On Thu, 1 Dec 2005, Kyle Moffett wrote:

> > I'm not against HR timer, I have a problem with using them as timer for
> > everything.
>
> This is _exactly_ why there is the timer/timeout distinction. Some things
> don't care, and as a result use a timer wheel exactly like they always have.
> For the things that do, however, the new timer API provides it using the
> fastest hardware interface available.

This is about kernel programming - people should care. We have enough crap
as it is. timer wheel is fast as well, but everything has its limits,
putting this focus completely to delivery is nonsense. It can't be that
difficult to put together a decent list of criteria, where to use which
timer. Both are still _timer_, introducing this timer/timeout thing is
only confusing.

bye, Roman

2005-12-02 01:08:12

by Andrew Morton

[permalink] [raw]
Subject: Re: [patch 00/43] ktimer reworked

Kyle Moffett <[email protected]> wrote:
>
> On Dec 01, 2005, at 19:02, Thomas Gleixner wrote:
> > On Thu, 2005-12-01 at 22:15 +0000, Christoph Hellwig wrote:
> >> Heh, in my dumb non-native speaker mind I'd expectit the other way
> >> around, as in a timeout is expected to time out :) and a timer is
> >> expect to happen, as in say the timer the tells you your breakfast
> >> egg is ready.
> >
> > Which is perfectly the point Kyle made.
>
> In any case, the real important note here is that the two are pretty
> different concepts, ones that lend themselves to _very_ different
> optimizations, that are currently lumped together. The very fact
> that some developers easily get them confused says that we need a
> good clean implementation of both distinct APIs with comparable
> documentation, including a bunch of good example usages.
>

Or just leave the timer_lists as they are.
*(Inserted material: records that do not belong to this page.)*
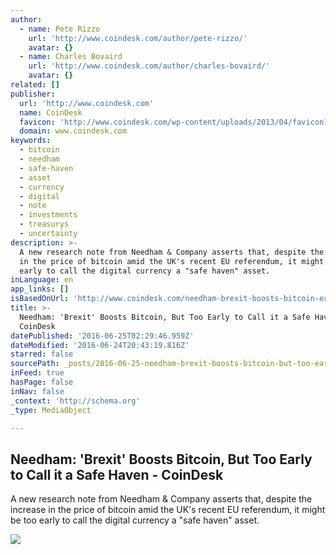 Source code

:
 ```yaml
---
author:
  - name: Pete Rizzo
    url: 'http://www.coindesk.com/author/pete-rizzo/'
    avatar: {}
  - name: Charles Bovaird
    url: 'http://www.coindesk.com/author/charles-bovaird/'
    avatar: {}
related: []
publisher:
  url: 'http://www.coindesk.com'
  name: CoinDesk
  favicon: 'http://www.coindesk.com/wp-content/uploads/2013/04/favicon1.ico?b6542b'
  domain: www.coindesk.com
keywords:
  - bitcoin
  - needham
  - safe-haven
  - asset
  - currency
  - digital
  - note
  - investments
  - treasurys
  - uncertainty
description: >-
  A new research note from Needham & Company asserts that, despite the increase
  in the price of bitcoin amid the UK's recent EU referendum, it might be too
  early to call the digital currency a "safe haven" asset.
inLanguage: en
app_links: []
isBasedOnUrl: 'http://www.coindesk.com/needham-brexit-boosts-bitcoin-early-call-safe-haven/'
title: >-
  Needham: 'Brexit' Boosts Bitcoin, But Too Early to Call it a Safe Haven -
  CoinDesk
datePublished: '2016-06-25T02:29:46.959Z'
dateModified: '2016-06-24T20:43:19.816Z'
starred: false
sourcePath: _posts/2016-06-25-needham-brexit-boosts-bitcoin-but-too-early-to-call-it-a.md
inFeed: true
hasPage: false
inNav: false
_context: 'http://schema.org'
_type: MediaObject

---
```

<article style=""><h1>Needham: 'Brexit' Boosts Bitcoin, But Too Early to Call it a Safe Haven - CoinDesk</h1><p>A new research note from Needham &amp; Company asserts that, despite the increase in the price of bitcoin amid the UK's recent EU referendum, it might be too early to call the digital currency a "safe haven" asset.</p><img src="http://media.coindesk.com/2016/06/piggy-bank-e1466799359744.jpg" /></article>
If I'm going to spend the next two years buried in helpful
s/timer_list/ktimeout/ patches then there'd better be a darn good reason
for the rename, thanks. I don't see one.

2005-12-02 01:09:25

by Kyle Moffett

[permalink] [raw]
Subject: Re: [patch 00/43] ktimer reworked

On Dec 01, 2005, at 20:01, Roman Zippel wrote:
> Hi,
>
> On Thu, 1 Dec 2005, Kyle Moffett wrote:
>>> I'm not against HR timer, I have a problem with using them as
>>> timer for
>>> everything.
>>
>> This is _exactly_ why there is the timer/timeout distinction.
>> Some things don't care, and as a result use a timer wheel exactly
>> like they always have. For the things that do, however, the new
>> timer API provides it using the fastest hardware interface available.
>
> This is about kernel programming - people should care.
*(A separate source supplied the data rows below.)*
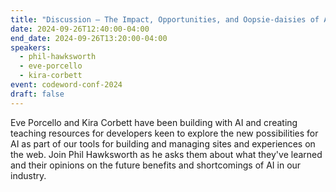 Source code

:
 ```yaml
---
title: "Discussion — The Impact, Opportunities, and Oopsie-daisies of AI in Web Development"
date: 2024-09-26T12:40:00-04:00
end_date: 2024-09-26T13:20:00-04:00
speakers:
  - phil-hawksworth
  - eve-porcello
  - kira-corbett
event: codeword-conf-2024
draft: false
---
```


Eve Porcello and Kira Corbett have been building with AI and creating teaching resources for developers keen to explore the new possibilities for AI as part of our tools for building and managing sites and experiences on the web. Join Phil Hawksworth as he asks them about what they've learned and their opinions on the future benefits and shortcomings of AI in our industry.
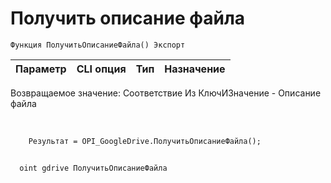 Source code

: ﻿---
sidebar_position: 10
---

# Получить описание файла 




`Функция ПолучитьОписаниеФайла() Экспорт`

  | Параметр | CLI опция | Тип | Назначение |
  |-|-|-|-|

  
  Возвращаемое значение:   Соответствие Из КлючИЗначение - Описание файла

<br/>




```bsl title="Пример кода"
    Результат = OPI_GoogleDrive.ПолучитьОписаниеФайла();
```



```sh title="Пример команды CLI"
    
  oint gdrive ПолучитьОписаниеФайла

```

```json title="Результат"

```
My _point_ is that some code doesn't care about accuracy. If a
networking timeout occurs a half-second later than it should, nothing
bad happens. We have configurable SCSI drive timeouts, precisely
because it doesn't really matter all that much if we deliver it now
or give the drive a couple seconds extra time to try to respond
before signalling a reset. And I agree with you that people should
care, this distinction is important.

> We have enough crap as it is. timer wheel is fast as well, but
> everything has its limits, putting this focus completely to
> delivery is nonsense. It can't be that difficult to put together a
> decent list of criteria, where to use which timer.
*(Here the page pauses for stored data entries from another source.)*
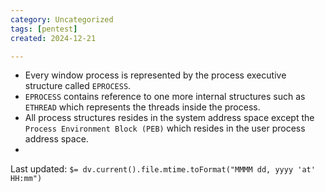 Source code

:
 ```yaml
---
category: Uncategorized
tags: [pentest]
created: 2024-12-21

---
```

- Every window process is represented by the process executive structure called `EPROCESS`.
- `EPROCESS` contains reference to one more internal structures such as `ETHREAD` which represents the threads inside the process.
- All process structures resides in the system address space except the `Process Environment Block (PEB)` which resides in the user process address space.
-


Last updated: `$= dv.current().file.mtime.toFormat("MMMM dd, yyyy 'at' HH:mm")`
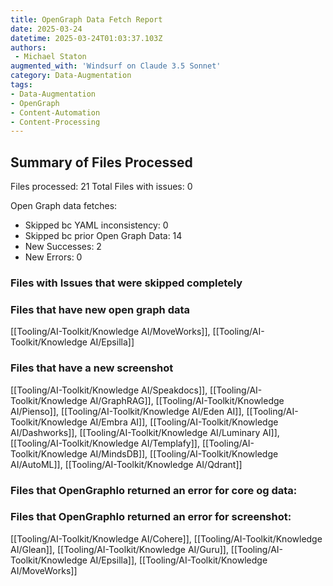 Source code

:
 ```yaml
---
title: OpenGraph Data Fetch Report
date: 2025-03-24
datetime: 2025-03-24T01:03:37.103Z
authors: 
 - Michael Staton
augmented_with: 'Windsurf on Claude 3.5 Sonnet'
category: Data-Augmentation
tags:
- Data-Augmentation
- OpenGraph
- Content-Automation
- Content-Processing
---
```


## Summary of Files Processed
Files processed: 21
Total Files with issues: 0

Open Graph data fetches:
- Skipped bc YAML inconsistency: 0
- Skipped bc prior Open Graph Data: 14
- New Successes: 2
- New Errors: 0

### Files with Issues that were skipped completely


### Files that have new open graph data 
[[Tooling/AI-Toolkit/Knowledge AI/MoveWorks]], [[Tooling/AI-Toolkit/Knowledge AI/Epsilla]]


### Files that have a new screenshot
[[Tooling/AI-Toolkit/Knowledge AI/Speakdocs]], [[Tooling/AI-Toolkit/Knowledge AI/GraphRAG]], [[Tooling/AI-Toolkit/Knowledge AI/Pienso]], [[Tooling/AI-Toolkit/Knowledge AI/Eden AI]], [[Tooling/AI-Toolkit/Knowledge AI/Embra AI]], [[Tooling/AI-Toolkit/Knowledge AI/Dashworks]], [[Tooling/AI-Toolkit/Knowledge AI/Luminary AI]], [[Tooling/AI-Toolkit/Knowledge AI/Templafy]], [[Tooling/AI-Toolkit/Knowledge AI/MindsDB]], [[Tooling/AI-Toolkit/Knowledge AI/AutoML]], [[Tooling/AI-Toolkit/Knowledge AI/Qdrant]]


### Files that OpenGraphIo returned an error for core og data:


### Files that OpenGraphIo returned an error for screenshot:
[[Tooling/AI-Toolkit/Knowledge AI/Cohere]], [[Tooling/AI-Toolkit/Knowledge AI/Glean]], [[Tooling/AI-Toolkit/Knowledge AI/Guru]], [[Tooling/AI-Toolkit/Knowledge AI/Epsilla]], [[Tooling/AI-Toolkit/Knowledge AI/MoveWorks]]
A ktimer should be used where the common case is the timer being
added and expiring. A ktimeout should be used where the common case
is the timer being added and removed before it expires. Simple enough?

Cheers,
Kyle Moffett

--
I lost interest in "blade servers" when I found they didn't throw
knives at people who weren't supposed to be in your machine room.
-- Anthony de Boer


2005-12-02 01:25:22

by Roman Zippel

[permalink] [raw]
Subject: Re: [patch 00/43] ktimer reworked

Hi,

On Thu, 1 Dec 2005, Kyle Moffett wrote:

> My _point_ is that some code doesn't care about accuracy.

That's not how it works, the timer wheel is accurate within its
resolution.

> A ktimer should be used where the common case is the timer being added and
> expiring. A ktimeout should be used where the common case is the timer being
> added and removed before it expires. Simple enough?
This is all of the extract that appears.